**The records**

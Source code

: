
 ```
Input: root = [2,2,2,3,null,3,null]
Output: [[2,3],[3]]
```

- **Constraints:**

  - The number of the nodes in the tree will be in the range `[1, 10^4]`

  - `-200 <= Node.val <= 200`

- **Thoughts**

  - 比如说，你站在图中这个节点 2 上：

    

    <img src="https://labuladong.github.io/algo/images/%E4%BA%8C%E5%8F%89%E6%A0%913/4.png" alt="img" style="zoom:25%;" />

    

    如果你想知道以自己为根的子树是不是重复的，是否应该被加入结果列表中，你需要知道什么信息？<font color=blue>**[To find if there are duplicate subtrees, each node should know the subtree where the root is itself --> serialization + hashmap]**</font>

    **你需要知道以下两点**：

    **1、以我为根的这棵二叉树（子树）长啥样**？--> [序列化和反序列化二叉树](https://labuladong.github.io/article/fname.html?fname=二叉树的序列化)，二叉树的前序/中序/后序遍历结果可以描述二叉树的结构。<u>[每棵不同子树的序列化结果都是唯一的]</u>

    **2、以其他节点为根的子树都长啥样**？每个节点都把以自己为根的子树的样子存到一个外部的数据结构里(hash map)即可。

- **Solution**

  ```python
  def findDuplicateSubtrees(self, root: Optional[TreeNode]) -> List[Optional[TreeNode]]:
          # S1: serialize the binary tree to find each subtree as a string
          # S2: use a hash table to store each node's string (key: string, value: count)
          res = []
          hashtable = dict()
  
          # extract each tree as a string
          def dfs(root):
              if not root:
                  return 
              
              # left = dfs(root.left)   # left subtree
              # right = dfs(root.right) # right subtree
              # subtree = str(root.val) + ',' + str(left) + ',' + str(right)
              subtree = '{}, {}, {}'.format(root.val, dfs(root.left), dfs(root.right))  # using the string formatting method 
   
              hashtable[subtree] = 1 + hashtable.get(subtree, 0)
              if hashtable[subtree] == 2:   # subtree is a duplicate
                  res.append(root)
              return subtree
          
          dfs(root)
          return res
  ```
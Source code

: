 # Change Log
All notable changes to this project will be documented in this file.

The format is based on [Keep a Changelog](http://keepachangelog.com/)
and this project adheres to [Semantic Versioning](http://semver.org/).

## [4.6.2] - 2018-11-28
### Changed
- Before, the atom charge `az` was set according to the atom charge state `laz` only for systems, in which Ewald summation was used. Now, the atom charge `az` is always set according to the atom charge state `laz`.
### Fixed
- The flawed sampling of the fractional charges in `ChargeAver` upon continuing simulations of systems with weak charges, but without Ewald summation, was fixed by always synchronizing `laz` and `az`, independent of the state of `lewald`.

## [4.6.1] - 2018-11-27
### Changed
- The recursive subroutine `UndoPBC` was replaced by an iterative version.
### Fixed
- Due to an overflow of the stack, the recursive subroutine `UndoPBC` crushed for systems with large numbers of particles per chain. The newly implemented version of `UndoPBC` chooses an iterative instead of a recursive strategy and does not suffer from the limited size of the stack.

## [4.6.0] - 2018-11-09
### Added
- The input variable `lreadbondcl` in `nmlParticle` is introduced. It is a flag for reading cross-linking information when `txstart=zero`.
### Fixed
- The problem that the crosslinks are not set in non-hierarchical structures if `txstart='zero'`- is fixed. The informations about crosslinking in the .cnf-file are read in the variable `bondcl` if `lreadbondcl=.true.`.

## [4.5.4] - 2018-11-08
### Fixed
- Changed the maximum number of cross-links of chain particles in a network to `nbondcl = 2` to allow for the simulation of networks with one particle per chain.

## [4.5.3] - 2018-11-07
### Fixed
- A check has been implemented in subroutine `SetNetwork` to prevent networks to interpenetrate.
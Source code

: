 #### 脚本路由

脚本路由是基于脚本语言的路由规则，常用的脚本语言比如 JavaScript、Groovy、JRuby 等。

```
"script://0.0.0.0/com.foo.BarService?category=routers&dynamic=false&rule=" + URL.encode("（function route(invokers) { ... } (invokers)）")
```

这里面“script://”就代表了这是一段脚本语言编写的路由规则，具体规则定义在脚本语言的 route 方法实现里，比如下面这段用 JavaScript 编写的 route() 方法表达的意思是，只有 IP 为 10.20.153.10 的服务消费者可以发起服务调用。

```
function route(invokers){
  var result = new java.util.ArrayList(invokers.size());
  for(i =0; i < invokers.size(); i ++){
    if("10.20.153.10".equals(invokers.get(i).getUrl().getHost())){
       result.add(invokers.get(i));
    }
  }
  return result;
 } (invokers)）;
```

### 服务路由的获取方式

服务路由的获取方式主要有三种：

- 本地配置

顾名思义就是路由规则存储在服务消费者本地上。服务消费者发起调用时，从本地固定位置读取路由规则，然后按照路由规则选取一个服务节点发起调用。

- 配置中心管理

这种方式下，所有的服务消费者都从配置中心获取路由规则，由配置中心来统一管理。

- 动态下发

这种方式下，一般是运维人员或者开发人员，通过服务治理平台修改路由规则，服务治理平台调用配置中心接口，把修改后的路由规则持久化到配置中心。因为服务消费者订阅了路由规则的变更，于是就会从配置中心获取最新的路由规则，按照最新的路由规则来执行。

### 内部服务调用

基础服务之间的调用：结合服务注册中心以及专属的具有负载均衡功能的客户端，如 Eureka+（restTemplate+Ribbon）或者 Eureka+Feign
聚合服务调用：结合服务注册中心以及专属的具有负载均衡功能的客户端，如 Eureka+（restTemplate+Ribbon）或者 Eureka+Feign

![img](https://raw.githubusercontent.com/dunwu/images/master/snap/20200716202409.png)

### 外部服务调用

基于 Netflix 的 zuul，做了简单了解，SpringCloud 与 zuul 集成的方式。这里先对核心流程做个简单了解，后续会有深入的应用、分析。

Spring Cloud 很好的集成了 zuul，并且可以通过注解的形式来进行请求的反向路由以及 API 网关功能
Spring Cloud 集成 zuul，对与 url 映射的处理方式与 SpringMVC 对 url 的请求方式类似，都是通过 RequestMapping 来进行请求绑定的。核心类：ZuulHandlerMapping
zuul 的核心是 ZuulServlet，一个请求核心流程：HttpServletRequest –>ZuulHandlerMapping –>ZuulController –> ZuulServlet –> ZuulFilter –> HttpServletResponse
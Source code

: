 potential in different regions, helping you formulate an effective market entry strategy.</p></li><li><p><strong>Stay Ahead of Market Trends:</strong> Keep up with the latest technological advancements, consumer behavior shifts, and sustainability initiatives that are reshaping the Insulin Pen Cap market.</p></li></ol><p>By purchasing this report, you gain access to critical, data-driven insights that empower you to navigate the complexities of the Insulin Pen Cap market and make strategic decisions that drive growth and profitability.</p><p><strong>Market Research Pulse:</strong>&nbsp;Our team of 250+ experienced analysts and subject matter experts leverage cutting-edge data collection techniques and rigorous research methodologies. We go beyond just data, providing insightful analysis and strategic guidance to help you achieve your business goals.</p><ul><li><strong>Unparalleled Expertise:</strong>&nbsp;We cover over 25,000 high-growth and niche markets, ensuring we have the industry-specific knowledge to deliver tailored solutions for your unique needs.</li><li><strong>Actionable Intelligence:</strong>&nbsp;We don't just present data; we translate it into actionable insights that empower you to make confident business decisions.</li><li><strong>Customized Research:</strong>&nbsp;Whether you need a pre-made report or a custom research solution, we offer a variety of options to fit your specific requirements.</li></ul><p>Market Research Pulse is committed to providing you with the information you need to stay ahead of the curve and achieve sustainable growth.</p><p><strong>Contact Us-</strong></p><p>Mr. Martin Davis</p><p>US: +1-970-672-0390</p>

**What the task requires**
Write out every record above, word for word.

**Output for this exercise**
Source code

:
 ```
Input: root = [2,2,2,3,null,3,null]
Output: [[2,3],[3]]
```

- **Constraints:**

  - The number of the nodes in the tree will be in the range `[1, 10^4]`

  - `-200 <= Node.val <= 200`

- **Thoughts**

  - 比如说，你站在图中这个节点 2 上：

    

    <img src="https://labuladong.github.io/algo/images/%E4%BA%8C%E5%8F%89%E6%A0%913/4.png" alt="img" style="zoom:25%;" />

    

    如果你想知道以自己为根的子树是不是重复的，是否应该被加入结果列表中，你需要知道什么信息？<font color=blue>**[To find if there are duplicate subtrees, each node should know the subtree where the root is itself --> serialization + hashmap]**</font>

    **你需要知道以下两点**：

    **1、以我为根的这棵二叉树（子树）长啥样**？--> [序列化和反序列化二叉树](https://labuladong.github.io/article/fname.html?fname=二叉树的序列化)，二叉树的前序/中序/后序遍历结果可以描述二叉树的结构。<u>[每棵不同子树的序列化结果都是唯一的]</u>

    **2、以其他节点为根的子树都长啥样**？每个节点都把以自己为根的子树的样子存到一个外部的数据结构里(hash map)即可。

- **Solution**

  ```python
  def findDuplicateSubtrees(self, root: Optional[TreeNode]) -> List[Optional[TreeNode]]:
          # S1: serialize the binary tree to find each subtree as a string
          # S2: use a hash table to store each node's string (key: string, value: count)
          res = []
          hashtable = dict()
  
          # extract each tree as a string
          def dfs(root):
              if not root:
                  return 
              
              # left = dfs(root.left)   # left subtree
              # right = dfs(root.right) # right subtree
              # subtree = str(root.val) + ',' + str(left) + ',' + str(right)
              subtree = '{}, {}, {}'.format(root.val, dfs(root.left), dfs(root.right))  # using the string formatting method 
   
              hashtable[subtree] = 1 + hashtable.get(subtree, 0)
              if hashtable[subtree] == 2:   # subtree is a duplicate
                  res.append(root)
              return subtree
          
          dfs(root)
          return res
  ```
Source code

: # Change Log
All notable changes to this project will be documented in this file.

The format is based on [Keep a Changelog](http://keepachangelog.com/)
and this project adheres to [Semantic Versioning](http://semver.org/).

## [4.6.2] - 2018-11-28
### Changed
- Before, the atom charge `az` was set according to the atom charge state `laz` only for systems, in which Ewald summation was used. Now, the atom charge `az` is always set according to the atom charge state `laz`.
### Fixed
- The flawed sampling of the fractional charges in `ChargeAver` upon continuing simulations of systems with weak charges, but without Ewald summation, was fixed by always synchronizing `laz` and `az`, independent of the state of `lewald`.

## [4.6.1] - 2018-11-27
### Changed
- The recursive subroutine `UndoPBC` was replaced by an iterative version.
### Fixed
- Due to an overflow of the stack, the recursive subroutine `UndoPBC` crushed for systems with large numbers of particles per chain. The newly implemented version of `UndoPBC` chooses an iterative instead of a recursive strategy and does not suffer from the limited size of the stack.

## [4.6.0] - 2018-11-09
### Added
- The input variable `lreadbondcl` in `nmlParticle` is introduced. It is a flag for reading cross-linking information when `txstart=zero`.
### Fixed
- The problem that the crosslinks are not set in non-hierarchical structures if `txstart='zero'`- is fixed. The informations about crosslinking in the .cnf-file are read in the variable `bondcl` if `lreadbondcl=.true.`.

## [4.5.4] - 2018-11-08
### Fixed
- Changed the maximum number of cross-links of chain particles in a network to `nbondcl = 2` to allow for the simulation of networks with one particle per chain.

## [4.5.3] - 2018-11-07
### Fixed
- A check has been implemented in subroutine `SetNetwork` to prevent networks to interpenetrate.
Source code

: #### 脚本路由

脚本路由是基于脚本语言的路由规则，常用的脚本语言比如 JavaScript、Groovy、JRuby 等。

```
"script://0.0.0.0/com.foo.BarService?category=routers&dynamic=false&rule=" + URL.encode("（function route(invokers) { ... } (invokers)）")
```

这里面“script://”就代表了这是一段脚本语言编写的路由规则，具体规则定义在脚本语言的 route 方法实现里，比如下面这段用 JavaScript 编写的 route() 方法表达的意思是，只有 IP 为 10.20.153.10 的服务消费者可以发起服务调用。

```
function route(invokers){
  var result = new java.util.ArrayList(invokers.size());
  for(i =0; i < invokers.size(); i ++){
    if("10.20.153.10".equals(invokers.get(i).getUrl().getHost())){
       result.add(invokers.get(i));
    }
  }
  return result;
 } (invokers)）;
```

### 服务路由的获取方式

服务路由的获取方式主要有三种：

- 本地配置

顾名思义就是路由规则存储在服务消费者本地上。服务消费者发起调用时，从本地固定位置读取路由规则，然后按照路由规则选取一个服务节点发起调用。

- 配置中心管理

这种方式下，所有的服务消费者都从配置中心获取路由规则，由配置中心来统一管理。

- 动态下发

这种方式下，一般是运维人员或者开发人员，通过服务治理平台修改路由规则，服务治理平台调用配置中心接口，把修改后的路由规则持久化到配置中心。因为服务消费者订阅了路由规则的变更，于是就会从配置中心获取最新的路由规则，按照最新的路由规则来执行。

### 内部服务调用

基础服务之间的调用：结合服务注册中心以及专属的具有负载均衡功能的客户端，如 Eureka+（restTemplate+Ribbon）或者 Eureka+Feign
聚合服务调用：结合服务注册中心以及专属的具有负载均衡功能的客户端，如 Eureka+（restTemplate+Ribbon）或者 Eureka+Feign

![img](https://raw.githubusercontent.com/dunwu/images/master/snap/20200716202409.png)

### 外部服务调用

基于 Netflix 的 zuul，做了简单了解，SpringCloud 与 zuul 集成的方式。这里先对核心流程做个简单了解，后续会有深入的应用、分析。

Spring Cloud 很好的集成了 zuul，并且可以通过注解的形式来进行请求的反向路由以及 API 网关功能
Spring Cloud 集成 zuul，对与 url 映射的处理方式与 SpringMVC 对 url 的请求方式类似，都是通过 RequestMapping 来进行请求绑定的。核心类：ZuulHandlerMapping
zuul 的核心是 ZuulServlet，一个请求核心流程：HttpServletRequest –>ZuulHandlerMapping –>ZuulController –> ZuulServlet –> ZuulFilter –> HttpServletResponse
Source code

: potential in different regions, helping you formulate an effective market entry strategy.</p></li><li><p><strong>Stay Ahead of Market Trends:</strong> Keep up with the latest technological advancements, consumer behavior shifts, and sustainability initiatives that are reshaping the Insulin Pen Cap market.</p></li></ol><p>By purchasing this report, you gain access to critical, data-driven insights that empower you to navigate the complexities of the Insulin Pen Cap market and make strategic decisions that drive growth and profitability.</p><p><strong>Market Research Pulse:</strong>&nbsp;Our team of 250+ experienced analysts and subject matter experts leverage cutting-edge data collection techniques and rigorous research methodologies. We go beyond just data, providing insightful analysis and strategic guidance to help you achieve your business goals.</p><ul><li><strong>Unparalleled Expertise:</strong>&nbsp;We cover over 25,000 high-growth and niche markets, ensuring we have the industry-specific knowledge to deliver tailored solutions for your unique needs.</li><li><strong>Actionable Intelligence:</strong>&nbsp;We don't just present data; we translate it into actionable insights that empower you to make confident business decisions.</li><li><strong>Customized Research:</strong>&nbsp;Whether you need a pre-made report or a custom research solution, we offer a variety of options to fit your specific requirements.</li></ul><p>Market Research Pulse is committed to providing you with the information you need to stay ahead of the curve and achieve sustainable growth.</p><p><strong>Contact Us-</strong></p><p>Mr. Martin Davis</p><p>US: +1-970-672-0390</p>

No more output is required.